Suppose unit-radius disks fall vertically from $y=+\infty$,
one by one, and create a random jumble of disks above the $x$-axis.
When a falling disk hits another, it stops and sticks there.
Otherwise, if the disk center reaches $y=0$, the disk stops
with its center resting on the $x$-axis.
Here is an example of 1000 disks falling at uniformly random
$x$-locations within $[-50,50]$:

There are many questions one could ask about this (to me)
beautiful and intriguing structure (e.g., about its contact graph),
but to be specific,
let me concentrate on one quantity: the maximum height
$h_{\max}$ as a function of the number of disks $n$ and
the $x$-range $R$. (In the above example, $R=100$ and $h_{\max}=94.9$.)
It appears that $h_{\max}$ grows linearly, with $h_{\max} \approx n \frac{10}{R}$.
Here is plot, where each point is an average of ten trials:

Two questions:

Q1. Is there a simple explanation of the growth of $h_{\max}$?

Q2. Has this process, or something close to it, been studied before?

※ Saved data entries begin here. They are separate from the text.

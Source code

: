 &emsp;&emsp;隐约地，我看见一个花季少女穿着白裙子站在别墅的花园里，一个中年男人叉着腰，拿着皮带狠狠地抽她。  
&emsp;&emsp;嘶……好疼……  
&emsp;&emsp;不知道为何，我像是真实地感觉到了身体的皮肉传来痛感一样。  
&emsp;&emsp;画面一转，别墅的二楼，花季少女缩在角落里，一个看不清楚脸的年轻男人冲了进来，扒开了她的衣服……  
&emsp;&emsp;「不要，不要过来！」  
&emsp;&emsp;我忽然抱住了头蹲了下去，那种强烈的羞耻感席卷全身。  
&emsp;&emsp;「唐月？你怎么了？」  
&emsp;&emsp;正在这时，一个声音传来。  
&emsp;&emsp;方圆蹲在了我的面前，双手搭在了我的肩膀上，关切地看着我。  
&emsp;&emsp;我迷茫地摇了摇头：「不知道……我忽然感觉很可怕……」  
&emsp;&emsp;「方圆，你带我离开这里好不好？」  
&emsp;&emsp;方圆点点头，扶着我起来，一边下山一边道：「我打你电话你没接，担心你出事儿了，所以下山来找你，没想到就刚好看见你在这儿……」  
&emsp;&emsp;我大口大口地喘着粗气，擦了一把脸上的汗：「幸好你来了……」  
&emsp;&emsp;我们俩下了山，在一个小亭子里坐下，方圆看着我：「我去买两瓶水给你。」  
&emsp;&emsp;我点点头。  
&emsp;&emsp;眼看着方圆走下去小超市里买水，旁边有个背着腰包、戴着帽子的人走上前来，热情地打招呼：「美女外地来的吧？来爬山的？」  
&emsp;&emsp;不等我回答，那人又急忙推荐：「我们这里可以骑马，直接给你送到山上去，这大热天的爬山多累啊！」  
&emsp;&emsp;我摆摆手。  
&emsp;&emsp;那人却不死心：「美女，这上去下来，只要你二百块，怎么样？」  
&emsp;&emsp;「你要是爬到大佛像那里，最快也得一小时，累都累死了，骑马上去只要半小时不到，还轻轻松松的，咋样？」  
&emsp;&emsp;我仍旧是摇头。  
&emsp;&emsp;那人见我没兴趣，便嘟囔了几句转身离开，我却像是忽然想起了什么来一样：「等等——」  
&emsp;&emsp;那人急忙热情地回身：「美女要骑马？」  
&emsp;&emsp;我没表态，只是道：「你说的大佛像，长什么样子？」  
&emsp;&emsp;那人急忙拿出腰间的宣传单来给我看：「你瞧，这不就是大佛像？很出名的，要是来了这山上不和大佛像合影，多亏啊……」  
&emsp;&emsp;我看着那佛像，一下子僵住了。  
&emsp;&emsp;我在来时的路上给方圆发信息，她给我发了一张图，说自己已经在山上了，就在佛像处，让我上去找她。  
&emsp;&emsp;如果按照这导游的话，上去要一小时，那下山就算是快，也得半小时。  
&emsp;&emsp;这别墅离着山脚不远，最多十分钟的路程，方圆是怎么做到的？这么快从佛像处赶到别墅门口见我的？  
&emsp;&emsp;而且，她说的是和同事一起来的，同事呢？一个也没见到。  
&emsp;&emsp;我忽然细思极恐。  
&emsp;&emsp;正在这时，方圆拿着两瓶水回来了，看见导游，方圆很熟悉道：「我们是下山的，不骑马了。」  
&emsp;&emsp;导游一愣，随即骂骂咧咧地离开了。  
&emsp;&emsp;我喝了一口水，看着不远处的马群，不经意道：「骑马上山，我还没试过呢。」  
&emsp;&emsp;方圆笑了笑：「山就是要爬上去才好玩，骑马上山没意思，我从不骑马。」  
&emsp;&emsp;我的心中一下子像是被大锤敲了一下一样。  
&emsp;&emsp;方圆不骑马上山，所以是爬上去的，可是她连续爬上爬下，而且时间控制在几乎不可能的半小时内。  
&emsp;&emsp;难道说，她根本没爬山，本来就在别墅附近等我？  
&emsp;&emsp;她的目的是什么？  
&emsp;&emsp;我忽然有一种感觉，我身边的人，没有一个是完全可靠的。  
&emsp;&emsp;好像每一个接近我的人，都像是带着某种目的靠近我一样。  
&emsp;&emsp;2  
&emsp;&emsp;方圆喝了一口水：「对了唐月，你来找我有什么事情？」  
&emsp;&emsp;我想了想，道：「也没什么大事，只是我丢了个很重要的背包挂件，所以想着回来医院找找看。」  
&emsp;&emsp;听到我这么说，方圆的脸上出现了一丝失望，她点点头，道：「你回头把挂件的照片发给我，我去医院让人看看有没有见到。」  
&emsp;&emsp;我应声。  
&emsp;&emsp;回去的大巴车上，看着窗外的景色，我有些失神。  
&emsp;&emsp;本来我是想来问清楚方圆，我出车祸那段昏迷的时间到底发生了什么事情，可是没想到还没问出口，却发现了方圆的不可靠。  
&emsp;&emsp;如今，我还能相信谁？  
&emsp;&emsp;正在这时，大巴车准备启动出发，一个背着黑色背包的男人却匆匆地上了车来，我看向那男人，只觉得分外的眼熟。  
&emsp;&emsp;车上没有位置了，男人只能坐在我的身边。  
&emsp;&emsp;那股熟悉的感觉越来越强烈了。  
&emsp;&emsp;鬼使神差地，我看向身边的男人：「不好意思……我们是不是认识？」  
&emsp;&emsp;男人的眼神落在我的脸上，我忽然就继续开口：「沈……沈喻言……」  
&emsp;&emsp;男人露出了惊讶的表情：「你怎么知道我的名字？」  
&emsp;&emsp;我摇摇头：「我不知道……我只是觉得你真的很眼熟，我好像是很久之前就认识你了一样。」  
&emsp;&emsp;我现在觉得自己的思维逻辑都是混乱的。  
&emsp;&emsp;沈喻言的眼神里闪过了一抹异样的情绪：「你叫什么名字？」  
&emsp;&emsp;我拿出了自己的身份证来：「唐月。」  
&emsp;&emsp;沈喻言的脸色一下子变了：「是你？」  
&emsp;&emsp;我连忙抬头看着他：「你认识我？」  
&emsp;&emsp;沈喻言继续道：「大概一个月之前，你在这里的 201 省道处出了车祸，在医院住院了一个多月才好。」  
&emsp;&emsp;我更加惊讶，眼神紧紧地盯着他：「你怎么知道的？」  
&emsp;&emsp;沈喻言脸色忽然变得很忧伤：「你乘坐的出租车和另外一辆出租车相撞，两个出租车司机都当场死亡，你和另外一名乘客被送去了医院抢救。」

Ultimately I am interested in determining packing densities of randomly jostled shapes, as explored in the earlier MO question "Average degree of contact graph for balls in a box." Sticky disks are a very simple model along these lines.

**(**

*Update**3Mar16*). An article by Ivan Corwin on KPZ universality has just appeared (AMS Notices PDF), including this figure to illustrate the "random ballistic" model:

Users

*ansobol*and

*Nechaev*and

*Jeremy Voltz*previously pointed to the relevance of KPZ universality.